Nell’economia reale infatti il gioco non si fa solo sulle condizioni esterne, ma si conduce prevalentemente sulle scelte interne, sui processi di impresa, sulle mosse aziendali, sugli acumi del top management. Aspetti che nell’ultima decade hanno determinato lo smarrimento nelle decisioni e il tentennamento dei gruppi dirigenti impauriti e senza visioni, tutti in attesa di condizioni di business environment, appunto, più favorevoli. ….
Siamo indietro internamente, cari scienziati dell’economia politica! Possiamo anche trovare le buone regole per la foresta, ma gli alberi se non hanno buone radici e buoni propellenti non riusciranno mai a raggiungere le alte vette. Le imprese italiane hanno oggi comportamenti tardivi rispetto alle loro cugine internazionali. Le strategie sono troppo poco determinate e affini a convenienze di breve termine; gli sviluppi del capitale umano sono basati su investimenti formativi esili che producono competenze poco originali e distintive …; i disegni organizzativi sono rudimentali e burocratici; il management è in gran parte autoreferenziale e poco mobile e scarsamente orientato al rischio e all’apertura; la governance aziendale si tramanda senza confronti e inclusioni esterne, con estensioni di patti di controllo, piramidi societarie e forme di potere insindacabile; la creatività di cui tanto si parla nello stivale del bello e del ben fatto non è altro che un pizzico di ritocco incrementalistico senza strappi di discontinuità o di radicale innovazione. Il tutto condito da una scarsa patrimonializzazione, resa ancora più traballante dalla fuga dei cosiddetti animal spirits, che durante la crisi hanno preferito la rendita immobiliare alla scommessa manifatturiera.

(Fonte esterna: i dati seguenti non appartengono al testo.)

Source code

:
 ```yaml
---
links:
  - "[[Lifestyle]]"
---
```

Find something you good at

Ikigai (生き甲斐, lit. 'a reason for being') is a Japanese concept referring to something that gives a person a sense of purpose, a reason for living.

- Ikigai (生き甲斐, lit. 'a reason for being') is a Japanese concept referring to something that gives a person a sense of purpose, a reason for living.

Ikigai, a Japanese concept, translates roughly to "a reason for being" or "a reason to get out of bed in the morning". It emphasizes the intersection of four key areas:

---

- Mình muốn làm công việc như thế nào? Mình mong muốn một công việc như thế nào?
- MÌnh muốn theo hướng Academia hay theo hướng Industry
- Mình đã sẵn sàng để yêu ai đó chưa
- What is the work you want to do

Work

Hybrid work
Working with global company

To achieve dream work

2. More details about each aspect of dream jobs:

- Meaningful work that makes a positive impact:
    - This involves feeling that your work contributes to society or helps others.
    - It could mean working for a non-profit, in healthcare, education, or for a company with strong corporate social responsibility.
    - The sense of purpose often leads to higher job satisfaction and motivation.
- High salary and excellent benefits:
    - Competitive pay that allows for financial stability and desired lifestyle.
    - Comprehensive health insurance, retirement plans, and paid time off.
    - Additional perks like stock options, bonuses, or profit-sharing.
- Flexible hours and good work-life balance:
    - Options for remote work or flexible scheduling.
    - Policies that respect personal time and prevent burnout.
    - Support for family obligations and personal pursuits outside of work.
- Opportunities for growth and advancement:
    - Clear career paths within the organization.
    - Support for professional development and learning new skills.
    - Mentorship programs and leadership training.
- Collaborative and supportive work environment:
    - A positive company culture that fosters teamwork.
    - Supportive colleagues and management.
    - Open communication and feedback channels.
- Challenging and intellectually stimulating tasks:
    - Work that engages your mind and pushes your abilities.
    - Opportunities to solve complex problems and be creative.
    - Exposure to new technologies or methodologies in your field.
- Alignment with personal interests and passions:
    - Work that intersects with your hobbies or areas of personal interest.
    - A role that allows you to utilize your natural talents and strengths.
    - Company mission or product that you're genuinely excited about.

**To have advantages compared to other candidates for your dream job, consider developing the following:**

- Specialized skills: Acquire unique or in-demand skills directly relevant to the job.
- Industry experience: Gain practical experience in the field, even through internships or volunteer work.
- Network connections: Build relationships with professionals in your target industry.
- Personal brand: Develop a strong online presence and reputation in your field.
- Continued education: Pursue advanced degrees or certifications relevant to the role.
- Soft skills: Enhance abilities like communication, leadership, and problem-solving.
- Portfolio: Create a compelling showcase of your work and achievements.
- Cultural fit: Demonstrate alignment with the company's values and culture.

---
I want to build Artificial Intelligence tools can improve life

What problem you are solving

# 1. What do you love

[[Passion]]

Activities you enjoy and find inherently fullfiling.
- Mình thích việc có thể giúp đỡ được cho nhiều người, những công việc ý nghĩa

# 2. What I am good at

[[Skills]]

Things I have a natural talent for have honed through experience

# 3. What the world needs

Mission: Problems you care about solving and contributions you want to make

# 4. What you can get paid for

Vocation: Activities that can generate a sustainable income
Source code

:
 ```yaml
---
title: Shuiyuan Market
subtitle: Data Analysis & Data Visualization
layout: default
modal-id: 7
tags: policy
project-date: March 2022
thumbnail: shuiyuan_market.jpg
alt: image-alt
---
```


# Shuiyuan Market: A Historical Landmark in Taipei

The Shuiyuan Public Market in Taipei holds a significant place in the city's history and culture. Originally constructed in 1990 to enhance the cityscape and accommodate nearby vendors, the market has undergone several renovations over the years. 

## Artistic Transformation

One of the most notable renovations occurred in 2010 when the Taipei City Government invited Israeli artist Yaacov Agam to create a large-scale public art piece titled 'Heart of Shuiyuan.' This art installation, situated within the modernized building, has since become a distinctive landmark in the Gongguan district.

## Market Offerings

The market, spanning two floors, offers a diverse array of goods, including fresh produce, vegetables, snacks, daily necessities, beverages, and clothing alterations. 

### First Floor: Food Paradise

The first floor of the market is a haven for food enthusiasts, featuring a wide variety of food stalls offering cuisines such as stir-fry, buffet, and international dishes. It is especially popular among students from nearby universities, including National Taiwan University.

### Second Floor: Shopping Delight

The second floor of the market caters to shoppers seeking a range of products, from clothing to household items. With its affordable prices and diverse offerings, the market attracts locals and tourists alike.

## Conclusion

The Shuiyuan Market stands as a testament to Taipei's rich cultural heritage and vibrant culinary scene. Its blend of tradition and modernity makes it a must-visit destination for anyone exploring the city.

Bisogna essere più severi con la classe imprenditoriale e manageriale….. Serve un nuovo ripensamento del modello aziendale, oggi decisamente incongruo rispetto al fabbisogno contemporaneo di competitività. Meno concentrazione dunque su eventi congiunturali, su politiche pubbliche e su contesti regolativi, e più al centro le debolezze delle singole imprese e le responsabilità di chi queste imprese è chiamato a governarle e gestirle. E non sarà certo la polemica sul mercato del lavoro o sui possibili aiuti di Stato ad agevolare il rilancio aziendale.”